Having gone from despondency in 2008 to euphoria last November, a more sober GOP is wincing in the light of day as they consider just how difficult unseating an incumbent president with a massive warchest is going to be, even with a still-dismal economy. . .
. .There is an unmistakable sense among Republicans that the breezy predictions of Obama turning out to be the next Jimmy Carter were premature.
Obama does have good political skills. He wouldn’t have been elected as the nation’s first black president if he didn’t. But if the president wins re-election during a year in which unemployment is expected to remain high, he’ll have a weak GOP presidential field — held hostage to its fanatics — to thank.
That’s what I said on the Chris Matthews show a week ago:
In the 1970s, the Democratic Party was widely believed to be held hostage to its fringe elements: black nationalists demanding reparations, peaceniks who saw no enemies that America didn’t create, feminists burning their bras and apologists for criminals. As a result, Democrats won the White House just once from 1968 until 1992. It took them more than a decade to shed their reputation for lunacy — deserved or not.

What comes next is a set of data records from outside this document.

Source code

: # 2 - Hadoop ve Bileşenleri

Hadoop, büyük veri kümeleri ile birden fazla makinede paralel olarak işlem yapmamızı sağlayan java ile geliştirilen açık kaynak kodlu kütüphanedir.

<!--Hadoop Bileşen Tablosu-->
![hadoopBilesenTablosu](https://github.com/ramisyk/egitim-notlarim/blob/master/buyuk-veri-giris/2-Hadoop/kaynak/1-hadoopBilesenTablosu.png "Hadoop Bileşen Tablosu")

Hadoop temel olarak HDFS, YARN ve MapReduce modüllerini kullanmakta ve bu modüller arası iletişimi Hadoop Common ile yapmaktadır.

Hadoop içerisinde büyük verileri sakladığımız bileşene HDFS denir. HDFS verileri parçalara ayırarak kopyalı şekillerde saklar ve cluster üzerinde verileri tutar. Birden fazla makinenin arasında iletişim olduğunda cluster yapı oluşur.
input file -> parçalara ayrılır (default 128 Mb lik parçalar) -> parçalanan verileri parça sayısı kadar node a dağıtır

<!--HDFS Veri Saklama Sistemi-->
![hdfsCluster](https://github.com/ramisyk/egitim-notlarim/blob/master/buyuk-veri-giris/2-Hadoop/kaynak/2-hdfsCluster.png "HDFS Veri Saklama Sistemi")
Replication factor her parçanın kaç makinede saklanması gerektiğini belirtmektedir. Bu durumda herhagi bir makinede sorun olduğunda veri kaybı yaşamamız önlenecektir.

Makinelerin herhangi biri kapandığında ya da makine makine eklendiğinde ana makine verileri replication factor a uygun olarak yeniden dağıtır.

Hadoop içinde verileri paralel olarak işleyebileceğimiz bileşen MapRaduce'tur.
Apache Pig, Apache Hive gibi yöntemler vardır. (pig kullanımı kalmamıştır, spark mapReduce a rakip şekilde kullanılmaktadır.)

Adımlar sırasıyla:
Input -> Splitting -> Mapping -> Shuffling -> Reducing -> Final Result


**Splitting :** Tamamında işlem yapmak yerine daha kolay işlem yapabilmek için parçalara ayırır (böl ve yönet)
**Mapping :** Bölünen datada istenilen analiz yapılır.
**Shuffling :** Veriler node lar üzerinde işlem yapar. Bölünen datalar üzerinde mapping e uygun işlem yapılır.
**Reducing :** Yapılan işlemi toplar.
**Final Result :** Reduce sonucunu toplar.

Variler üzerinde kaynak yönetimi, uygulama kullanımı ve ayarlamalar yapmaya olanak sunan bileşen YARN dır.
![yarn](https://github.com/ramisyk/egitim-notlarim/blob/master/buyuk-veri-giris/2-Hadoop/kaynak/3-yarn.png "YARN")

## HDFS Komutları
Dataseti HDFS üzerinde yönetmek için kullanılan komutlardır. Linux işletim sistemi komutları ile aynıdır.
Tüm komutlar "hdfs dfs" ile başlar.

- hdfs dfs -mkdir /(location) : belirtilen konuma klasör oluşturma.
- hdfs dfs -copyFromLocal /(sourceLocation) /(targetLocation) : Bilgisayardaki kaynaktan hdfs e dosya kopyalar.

The Republicans are wandering in a similar wilderness, stalked by their lunatic fringe: birthers, nativists, Muslim-haters, Rush Limbaugh, Sarah Palin and Glenn Beck fetishists. Let’s take a look at just one issue: immigration reform. No Republican can hope to win the GOP nomination unless he takes a no-holds-barred, foot-on-their-throats attitude toward illegal immigrants. Even Republicans who had previously supported the DREAM Act, which would allow a path to citizenship for fewer than a million law-abiding young adults, refused to vote for it in December.
As a result, the GOP has precious little support among Latino voters. From Politico:
“The electorate will look much different in 2012 than it did in 2010,” said Rep. Tom Cole (R-Okla.), who was a political operative for decades before coming to Congress. “It’s going to be younger, browner, and more to the left.”
The problem for Republicans is most acute among Hispanics, a pivotal bloc of the electorate in must-have Florida and the West.
“Republicans cannot afford to lose the Latino vote by 30%+ as they did in 2008,” read the slide headline on a 2012 polling presentation sent out last week by the GOP survey research firm Public Opinion Strategies.
Whit Ayres, a longtime GOP pollster with his own firm, said that the most discouraging piece of data for the party ahead of 2012 is the GOP’s difficulty with Hispanic voters.
“If we lose the fastest-growing, largest minority group like we lost them in 2008, it’s going to be pretty tough in places like Colorado, New Mexico, Nevada and Arizona,” observed Ayres.
It’s going to take the Republican Party a while to free itself from the clutches of its crazies and — barring a crisis that renders Obama unelectable — find its way back to the Oval Office.